_Work to be completed_. Output every line below as it stands, dropping only the images.

---*---

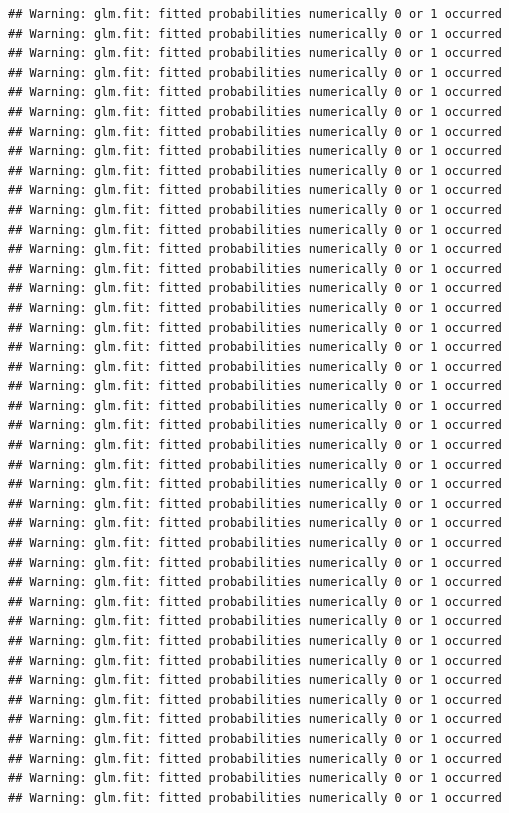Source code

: \documentclass[
]{article}
\begin{document}
\begin{verbatim}
## Warning: glm.fit: fitted probabilities numerically 0 or 1 occurred
## Warning: glm.fit: fitted probabilities numerically 0 or 1 occurred
## Warning: glm.fit: fitted probabilities numerically 0 or 1 occurred
## Warning: glm.fit: fitted probabilities numerically 0 or 1 occurred
## Warning: glm.fit: fitted probabilities numerically 0 or 1 occurred
## Warning: glm.fit: fitted probabilities numerically 0 or 1 occurred
## Warning: glm.fit: fitted probabilities numerically 0 or 1 occurred
## Warning: glm.fit: fitted probabilities numerically 0 or 1 occurred
## Warning: glm.fit: fitted probabilities numerically 0 or 1 occurred
## Warning: glm.fit: fitted probabilities numerically 0 or 1 occurred
## Warning: glm.fit: fitted probabilities numerically 0 or 1 occurred
## Warning: glm.fit: fitted probabilities numerically 0 or 1 occurred
## Warning: glm.fit: fitted probabilities numerically 0 or 1 occurred
## Warning: glm.fit: fitted probabilities numerically 0 or 1 occurred
## Warning: glm.fit: fitted probabilities numerically 0 or 1 occurred
## Warning: glm.fit: fitted probabilities numerically 0 or 1 occurred
## Warning: glm.fit: fitted probabilities numerically 0 or 1 occurred
## Warning: glm.fit: fitted probabilities numerically 0 or 1 occurred
## Warning: glm.fit: fitted probabilities numerically 0 or 1 occurred
## Warning: glm.fit: fitted probabilities numerically 0 or 1 occurred
## Warning: glm.fit: fitted probabilities numerically 0 or 1 occurred
## Warning: glm.fit: fitted probabilities numerically 0 or 1 occurred
## Warning: glm.fit: fitted probabilities numerically 0 or 1 occurred
## Warning: glm.fit: fitted probabilities numerically 0 or 1 occurred
## Warning: glm.fit: fitted probabilities numerically 0 or 1 occurred
## Warning: glm.fit: fitted probabilities numerically 0 or 1 occurred
## Warning: glm.fit: fitted probabilities numerically 0 or 1 occurred
## Warning: glm.fit: fitted probabilities numerically 0 or 1 occurred
## Warning: glm.fit: fitted probabilities numerically 0 or 1 occurred
## Warning: glm.fit: fitted probabilities numerically 0 or 1 occurred
## Warning: glm.fit: fitted probabilities numerically 0 or 1 occurred
## Warning: glm.fit: fitted probabilities numerically 0 or 1 occurred
## Warning: glm.fit: fitted probabilities numerically 0 or 1 occurred
## Warning: glm.fit: fitted probabilities numerically 0 or 1 occurred
## Warning: glm.fit: fitted probabilities numerically 0 or 1 occurred
## Warning: glm.fit: fitted probabilities numerically 0 or 1 occurred
## Warning: glm.fit: fitted probabilities numerically 0 or 1 occurred
## Warning: glm.fit: fitted probabilities numerically 0 or 1 occurred
## Warning: glm.fit: fitted probabilities numerically 0 or 1 occurred
## Warning: glm.fit: fitted probabilities numerically 0 or 1 occurred
## Warning: glm.fit: fitted probabilities numerically 0 or 1 occurred
\end{verbatim}
\end{document}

---*---

_Response to the exercise_.
Source code

: \documentclass[
]{article}
\begin{document}
\begin{verbatim}
## Warning: glm.fit: fitted probabilities numerically 0 or 1 occurred
## Warning: glm.fit: fitted probabilities numerically 0 or 1 occurred
## Warning: glm.fit: fitted probabilities numerically 0 or 1 occurred
## Warning: glm.fit: fitted probabilities numerically 0 or 1 occurred
## Warning: glm.fit: fitted probabilities numerically 0 or 1 occurred
## Warning: glm.fit: fitted probabilities numerically 0 or 1 occurred
## Warning: glm.fit: fitted probabilities numerically 0 or 1 occurred
## Warning: glm.fit: fitted probabilities numerically 0 or 1 occurred
## Warning: glm.fit: fitted probabilities numerically 0 or 1 occurred
## Warning: glm.fit: fitted probabilities numerically 0 or 1 occurred
## Warning: glm.fit: fitted probabilities numerically 0 or 1 occurred
## Warning: glm.fit: fitted probabilities numerically 0 or 1 occurred
## Warning: glm.fit: fitted probabilities numerically 0 or 1 occurred
## Warning: glm.fit: fitted probabilities numerically 0 or 1 occurred
## Warning: glm.fit: fitted probabilities numerically 0 or 1 occurred
## Warning: glm.fit: fitted probabilities numerically 0 or 1 occurred
## Warning: glm.fit: fitted probabilities numerically 0 or 1 occurred
## Warning: glm.fit: fitted probabilities numerically 0 or 1 occurred
## Warning: glm.fit: fitted probabilities numerically 0 or 1 occurred
## Warning: glm.fit: fitted probabilities numerically 0 or 1 occurred
## Warning: glm.fit: fitted probabilities numerically 0 or 1 occurred
## Warning: glm.fit: fitted probabilities numerically 0 or 1 occurred
## Warning: glm.fit: fitted probabilities numerically 0 or 1 occurred
## Warning: glm.fit: fitted probabilities numerically 0 or 1 occurred
## Warning: glm.fit: fitted probabilities numerically 0 or 1 occurred
## Warning: glm.fit: fitted probabilities numerically 0 or 1 occurred
## Warning: glm.fit: fitted probabilities numerically 0 or 1 occurred
## Warning: glm.fit: fitted probabilities numerically 0 or 1 occurred
## Warning: glm.fit: fitted probabilities numerically 0 or 1 occurred
## Warning: glm.fit: fitted probabilities numerically 0 or 1 occurred
## Warning: glm.fit: fitted probabilities numerically 0 or 1 occurred
## Warning: glm.fit: fitted probabilities numerically 0 or 1 occurred
## Warning: glm.fit: fitted probabilities numerically 0 or 1 occurred
## Warning: glm.fit: fitted probabilities numerically 0 or 1 occurred
## Warning: glm.fit: fitted probabilities numerically 0 or 1 occurred
## Warning: glm.fit: fitted probabilities numerically 0 or 1 occurred
## Warning: glm.fit: fitted probabilities numerically 0 or 1 occurred
## Warning: glm.fit: fitted probabilities numerically 0 or 1 occurred
## Warning: glm.fit: fitted probabilities numerically 0 or 1 occurred
## Warning: glm.fit: fitted probabilities numerically 0 or 1 occurred
## Warning: glm.fit: fitted probabilities numerically 0 or 1 occurred
\end{verbatim}
\end{document}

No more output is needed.